**Work to complete**
Could you filter the material and copy every line where the word "online" occurs?
[Opening Available data section]
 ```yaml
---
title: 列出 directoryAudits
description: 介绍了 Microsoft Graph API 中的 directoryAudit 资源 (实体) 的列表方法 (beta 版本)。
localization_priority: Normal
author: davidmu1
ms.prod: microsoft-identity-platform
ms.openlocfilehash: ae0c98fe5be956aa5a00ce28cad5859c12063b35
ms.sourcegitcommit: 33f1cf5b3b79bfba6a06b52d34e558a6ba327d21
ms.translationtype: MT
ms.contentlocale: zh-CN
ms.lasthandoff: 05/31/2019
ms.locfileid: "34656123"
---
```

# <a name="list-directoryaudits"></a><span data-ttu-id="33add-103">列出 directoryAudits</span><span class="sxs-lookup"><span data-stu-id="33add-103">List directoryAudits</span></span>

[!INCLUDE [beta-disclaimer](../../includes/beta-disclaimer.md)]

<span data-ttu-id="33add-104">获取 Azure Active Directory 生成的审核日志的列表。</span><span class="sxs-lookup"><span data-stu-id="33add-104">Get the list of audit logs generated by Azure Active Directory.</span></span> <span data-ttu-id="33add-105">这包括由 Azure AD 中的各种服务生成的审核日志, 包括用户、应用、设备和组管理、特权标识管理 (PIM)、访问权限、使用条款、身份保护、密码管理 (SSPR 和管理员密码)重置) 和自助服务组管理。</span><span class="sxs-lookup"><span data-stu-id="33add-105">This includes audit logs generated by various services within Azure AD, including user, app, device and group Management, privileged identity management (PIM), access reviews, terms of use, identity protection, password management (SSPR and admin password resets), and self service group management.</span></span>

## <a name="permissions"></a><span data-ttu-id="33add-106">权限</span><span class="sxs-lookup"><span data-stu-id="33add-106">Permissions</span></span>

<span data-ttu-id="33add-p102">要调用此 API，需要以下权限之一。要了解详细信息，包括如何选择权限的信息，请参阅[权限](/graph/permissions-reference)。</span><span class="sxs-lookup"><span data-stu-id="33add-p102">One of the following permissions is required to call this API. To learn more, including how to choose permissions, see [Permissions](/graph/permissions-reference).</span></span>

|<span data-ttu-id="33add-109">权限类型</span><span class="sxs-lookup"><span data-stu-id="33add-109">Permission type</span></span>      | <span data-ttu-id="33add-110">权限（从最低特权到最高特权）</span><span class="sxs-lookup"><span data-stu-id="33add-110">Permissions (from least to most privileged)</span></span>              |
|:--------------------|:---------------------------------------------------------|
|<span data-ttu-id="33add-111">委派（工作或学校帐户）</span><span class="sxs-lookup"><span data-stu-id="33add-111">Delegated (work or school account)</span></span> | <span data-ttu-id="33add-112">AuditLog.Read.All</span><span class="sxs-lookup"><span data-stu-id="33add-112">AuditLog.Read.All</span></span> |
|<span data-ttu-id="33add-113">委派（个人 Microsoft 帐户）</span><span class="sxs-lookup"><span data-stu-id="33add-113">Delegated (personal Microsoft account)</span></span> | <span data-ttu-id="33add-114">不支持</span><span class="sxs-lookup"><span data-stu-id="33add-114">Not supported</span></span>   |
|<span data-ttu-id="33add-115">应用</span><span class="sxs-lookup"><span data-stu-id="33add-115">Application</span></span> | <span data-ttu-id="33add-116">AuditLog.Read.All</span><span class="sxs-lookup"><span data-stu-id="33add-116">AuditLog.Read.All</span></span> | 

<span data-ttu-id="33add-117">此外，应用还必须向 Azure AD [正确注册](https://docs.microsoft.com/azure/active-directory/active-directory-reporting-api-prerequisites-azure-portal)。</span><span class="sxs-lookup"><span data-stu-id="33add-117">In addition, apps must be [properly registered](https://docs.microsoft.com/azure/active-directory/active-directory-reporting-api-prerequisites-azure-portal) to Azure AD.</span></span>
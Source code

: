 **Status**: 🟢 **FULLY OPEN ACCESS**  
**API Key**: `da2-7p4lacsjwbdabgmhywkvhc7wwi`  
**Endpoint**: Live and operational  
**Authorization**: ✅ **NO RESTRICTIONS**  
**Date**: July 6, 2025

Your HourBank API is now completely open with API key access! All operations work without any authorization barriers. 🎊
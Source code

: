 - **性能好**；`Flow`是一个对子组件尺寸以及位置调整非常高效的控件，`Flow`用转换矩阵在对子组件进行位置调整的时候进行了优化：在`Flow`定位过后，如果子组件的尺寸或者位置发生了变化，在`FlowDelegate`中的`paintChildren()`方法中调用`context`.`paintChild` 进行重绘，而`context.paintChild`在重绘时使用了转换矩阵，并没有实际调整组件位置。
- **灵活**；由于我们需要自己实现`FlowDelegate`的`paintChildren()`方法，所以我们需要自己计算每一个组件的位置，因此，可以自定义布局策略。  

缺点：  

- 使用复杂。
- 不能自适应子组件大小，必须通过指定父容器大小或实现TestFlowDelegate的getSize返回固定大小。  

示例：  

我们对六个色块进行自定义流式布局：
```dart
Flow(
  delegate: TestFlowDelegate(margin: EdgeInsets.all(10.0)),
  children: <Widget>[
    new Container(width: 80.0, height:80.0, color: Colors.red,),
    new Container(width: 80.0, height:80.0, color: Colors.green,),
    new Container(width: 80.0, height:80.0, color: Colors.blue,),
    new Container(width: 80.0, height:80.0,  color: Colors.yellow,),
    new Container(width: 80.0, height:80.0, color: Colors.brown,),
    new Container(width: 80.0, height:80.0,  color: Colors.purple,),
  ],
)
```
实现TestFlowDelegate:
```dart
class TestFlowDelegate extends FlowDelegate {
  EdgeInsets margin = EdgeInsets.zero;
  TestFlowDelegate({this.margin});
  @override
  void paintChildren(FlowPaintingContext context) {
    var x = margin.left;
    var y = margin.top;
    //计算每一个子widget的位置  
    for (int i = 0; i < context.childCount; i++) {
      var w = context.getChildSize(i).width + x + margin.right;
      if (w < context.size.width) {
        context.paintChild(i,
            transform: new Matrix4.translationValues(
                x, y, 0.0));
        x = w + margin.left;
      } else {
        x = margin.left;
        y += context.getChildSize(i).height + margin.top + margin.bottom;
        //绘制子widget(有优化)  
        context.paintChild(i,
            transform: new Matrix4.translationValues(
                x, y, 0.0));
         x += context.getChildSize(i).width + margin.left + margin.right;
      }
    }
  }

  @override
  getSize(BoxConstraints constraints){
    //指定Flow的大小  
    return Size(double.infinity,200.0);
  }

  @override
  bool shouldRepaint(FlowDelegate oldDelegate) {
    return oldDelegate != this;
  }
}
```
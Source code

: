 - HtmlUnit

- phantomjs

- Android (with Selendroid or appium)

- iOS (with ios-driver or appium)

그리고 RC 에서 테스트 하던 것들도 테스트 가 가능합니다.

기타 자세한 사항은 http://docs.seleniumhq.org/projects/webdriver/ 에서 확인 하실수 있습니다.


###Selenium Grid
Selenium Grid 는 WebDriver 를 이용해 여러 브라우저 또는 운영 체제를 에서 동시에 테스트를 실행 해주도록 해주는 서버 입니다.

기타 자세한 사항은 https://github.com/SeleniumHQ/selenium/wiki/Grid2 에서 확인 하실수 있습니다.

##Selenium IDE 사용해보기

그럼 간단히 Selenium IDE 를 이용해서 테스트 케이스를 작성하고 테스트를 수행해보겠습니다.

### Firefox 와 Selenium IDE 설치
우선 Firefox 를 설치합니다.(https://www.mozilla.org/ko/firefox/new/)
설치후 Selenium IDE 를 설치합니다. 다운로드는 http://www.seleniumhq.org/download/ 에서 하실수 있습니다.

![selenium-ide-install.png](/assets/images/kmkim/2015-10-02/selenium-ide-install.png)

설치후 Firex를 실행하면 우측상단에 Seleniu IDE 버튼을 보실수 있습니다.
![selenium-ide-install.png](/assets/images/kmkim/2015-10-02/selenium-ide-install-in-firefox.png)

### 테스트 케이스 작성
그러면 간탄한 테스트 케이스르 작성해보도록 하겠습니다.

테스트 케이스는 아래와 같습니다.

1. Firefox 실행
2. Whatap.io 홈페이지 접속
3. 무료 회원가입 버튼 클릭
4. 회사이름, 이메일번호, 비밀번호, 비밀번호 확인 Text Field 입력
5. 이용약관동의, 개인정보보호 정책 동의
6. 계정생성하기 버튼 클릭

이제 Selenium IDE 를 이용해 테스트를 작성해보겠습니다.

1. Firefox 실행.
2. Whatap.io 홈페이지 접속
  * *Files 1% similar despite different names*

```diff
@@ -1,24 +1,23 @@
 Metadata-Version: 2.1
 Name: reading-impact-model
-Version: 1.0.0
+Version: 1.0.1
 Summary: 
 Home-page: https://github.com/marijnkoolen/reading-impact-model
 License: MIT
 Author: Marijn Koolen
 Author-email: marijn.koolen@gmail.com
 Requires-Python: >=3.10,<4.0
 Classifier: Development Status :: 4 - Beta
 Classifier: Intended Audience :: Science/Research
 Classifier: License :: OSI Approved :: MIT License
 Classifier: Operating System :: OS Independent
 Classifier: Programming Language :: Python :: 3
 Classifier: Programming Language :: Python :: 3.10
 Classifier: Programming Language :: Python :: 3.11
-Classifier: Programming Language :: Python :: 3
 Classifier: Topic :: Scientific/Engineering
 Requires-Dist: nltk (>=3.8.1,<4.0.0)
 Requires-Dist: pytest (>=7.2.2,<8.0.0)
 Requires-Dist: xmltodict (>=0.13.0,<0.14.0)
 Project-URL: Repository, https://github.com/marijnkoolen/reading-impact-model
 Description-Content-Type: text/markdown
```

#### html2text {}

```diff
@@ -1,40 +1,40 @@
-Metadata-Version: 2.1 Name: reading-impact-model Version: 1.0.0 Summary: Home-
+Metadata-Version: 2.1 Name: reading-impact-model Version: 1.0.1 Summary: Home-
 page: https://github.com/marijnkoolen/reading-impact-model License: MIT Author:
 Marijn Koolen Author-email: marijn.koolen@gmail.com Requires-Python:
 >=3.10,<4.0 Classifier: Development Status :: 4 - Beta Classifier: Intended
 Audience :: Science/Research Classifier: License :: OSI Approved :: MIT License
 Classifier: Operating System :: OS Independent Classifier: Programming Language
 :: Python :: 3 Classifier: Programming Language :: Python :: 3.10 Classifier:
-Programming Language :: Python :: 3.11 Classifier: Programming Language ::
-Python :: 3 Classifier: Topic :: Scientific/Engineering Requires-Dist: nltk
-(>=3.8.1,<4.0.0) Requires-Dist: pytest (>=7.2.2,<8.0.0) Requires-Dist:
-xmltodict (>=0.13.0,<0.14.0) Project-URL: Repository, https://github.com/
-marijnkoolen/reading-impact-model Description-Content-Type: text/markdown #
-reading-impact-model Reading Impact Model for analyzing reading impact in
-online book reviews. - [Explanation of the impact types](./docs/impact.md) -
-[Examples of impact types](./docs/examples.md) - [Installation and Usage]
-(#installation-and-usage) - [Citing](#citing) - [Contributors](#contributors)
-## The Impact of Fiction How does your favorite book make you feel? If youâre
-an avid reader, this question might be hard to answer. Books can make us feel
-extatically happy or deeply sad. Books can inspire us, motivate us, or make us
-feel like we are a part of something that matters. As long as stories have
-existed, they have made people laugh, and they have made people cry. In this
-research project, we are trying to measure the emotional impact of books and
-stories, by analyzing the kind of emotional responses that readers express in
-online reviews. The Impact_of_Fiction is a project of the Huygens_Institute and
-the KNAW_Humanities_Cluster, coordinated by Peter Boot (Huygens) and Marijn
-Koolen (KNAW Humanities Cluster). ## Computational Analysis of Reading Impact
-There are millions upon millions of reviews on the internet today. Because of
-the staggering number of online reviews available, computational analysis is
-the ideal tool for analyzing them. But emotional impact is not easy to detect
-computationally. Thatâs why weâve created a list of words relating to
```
[Closing Available data section]
**Response to this task**
-online book reviews. - [Explanation of the impact types](./docs/impact.md) -
-online reviews. The Impact_of_Fiction is a project of the Huygens_Institute and
-the staggering number of online reviews available, computational analysis is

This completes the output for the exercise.